Step 5: Increase the Duration

Close up of a Beagle in a dog crate

Now that you have your puppy eating full bowls of food in their crate with no issues, it’s time to take further steps to increase the duration that your puppy is in the crate. Your goal with this part of the training is to leave your puppy in the crate for longer and longer increments without them growing anxious.

You want to keep repeating the process; give them a treat for entering the crate, and leave them alone in the crate longer and longer until they are completely alone for 30 minutes. Now that your puppy has reached this level of comfort, you start leaving them alone when you run out on short trips.

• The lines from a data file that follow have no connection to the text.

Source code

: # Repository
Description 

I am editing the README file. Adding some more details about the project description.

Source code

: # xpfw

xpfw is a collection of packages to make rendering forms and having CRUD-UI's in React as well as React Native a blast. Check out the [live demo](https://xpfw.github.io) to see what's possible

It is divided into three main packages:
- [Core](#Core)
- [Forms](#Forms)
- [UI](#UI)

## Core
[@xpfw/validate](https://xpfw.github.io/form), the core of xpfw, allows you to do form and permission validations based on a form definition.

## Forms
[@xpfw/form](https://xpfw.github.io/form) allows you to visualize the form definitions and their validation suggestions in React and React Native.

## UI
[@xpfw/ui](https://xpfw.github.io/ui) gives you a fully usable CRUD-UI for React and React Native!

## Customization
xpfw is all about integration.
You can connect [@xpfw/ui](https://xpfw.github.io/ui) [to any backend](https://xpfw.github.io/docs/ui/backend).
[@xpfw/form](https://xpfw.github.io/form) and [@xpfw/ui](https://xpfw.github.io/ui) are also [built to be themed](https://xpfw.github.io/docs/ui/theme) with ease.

Step 6: Crate Your Puppy While You’re Away

With a longer period inside the crate established without any signs of anxiety, you can feel free to leave them for a more extended period while you are not home. The dog mustn’t begin to equate the crate with being alone, so for this to not become the case, have your dog enter the crate at varied times before you leave. Do it five minutes before you leave one time, then ten minutes the next, and so on up to twenty minutes at the most.

You can leave for up to two hours at a time without upsetting your puppy and they should be rewarded with praise when you return. Remember, the length of time should be based on your pup’s bladder capacity, to make sure they don’t have an accident while in the crate.

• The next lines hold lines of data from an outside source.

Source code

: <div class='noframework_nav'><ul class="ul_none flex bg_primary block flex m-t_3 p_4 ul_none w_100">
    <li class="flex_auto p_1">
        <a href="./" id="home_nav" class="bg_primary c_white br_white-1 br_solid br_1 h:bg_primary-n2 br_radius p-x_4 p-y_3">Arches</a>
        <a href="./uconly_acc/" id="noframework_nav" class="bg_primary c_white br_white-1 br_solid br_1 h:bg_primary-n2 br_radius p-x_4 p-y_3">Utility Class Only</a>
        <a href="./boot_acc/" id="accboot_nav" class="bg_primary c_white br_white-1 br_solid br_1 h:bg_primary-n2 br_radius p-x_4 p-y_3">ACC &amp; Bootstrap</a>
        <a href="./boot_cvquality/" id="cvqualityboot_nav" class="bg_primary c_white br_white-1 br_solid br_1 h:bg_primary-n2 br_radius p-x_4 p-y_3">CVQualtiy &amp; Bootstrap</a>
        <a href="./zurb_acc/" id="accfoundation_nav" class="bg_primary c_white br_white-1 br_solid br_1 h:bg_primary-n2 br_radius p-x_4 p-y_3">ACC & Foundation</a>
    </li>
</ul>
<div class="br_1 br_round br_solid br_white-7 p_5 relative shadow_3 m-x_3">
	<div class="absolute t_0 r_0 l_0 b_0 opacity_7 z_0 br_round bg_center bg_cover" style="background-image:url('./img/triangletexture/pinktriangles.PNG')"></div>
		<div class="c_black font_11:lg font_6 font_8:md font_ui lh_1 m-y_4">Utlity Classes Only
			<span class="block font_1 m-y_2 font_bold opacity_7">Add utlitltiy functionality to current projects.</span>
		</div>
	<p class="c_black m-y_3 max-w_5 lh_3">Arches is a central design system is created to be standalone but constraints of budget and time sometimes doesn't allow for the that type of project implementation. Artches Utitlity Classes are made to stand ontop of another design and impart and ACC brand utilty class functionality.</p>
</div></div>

Step 7: Crate Your Puppy Overnight

You’ve made it this far, and now it’s time to take one last step toward fully housetraining your puppy. If they can feel comfortable sleeping through the night in their crate, then they are going to adjust well to living in your home.

While crating overnight, it is a good rule of thumb to bring the crate into your bedroom so that they can alert you when they need to go potty. You can then start to move the crate to a different location as your puppy gets more comfortable spending the night in their crate. Continue to reward them with treats and praise for entering the crate so that positive associations are still formed even at a different time and in a new setting.

Crate training isn't always easy, but this should not discourage passionate dog owners who want to make sure their dog is well-adjusted and happy in their home. Not every dog will go through crate training at the same pace, so there is no need to get discouraged if your puppy doesn’t immediately take to their crate. It will be incredibly rewarding in the end to have a fully housetrained dog that is happy and comfortable living in your home.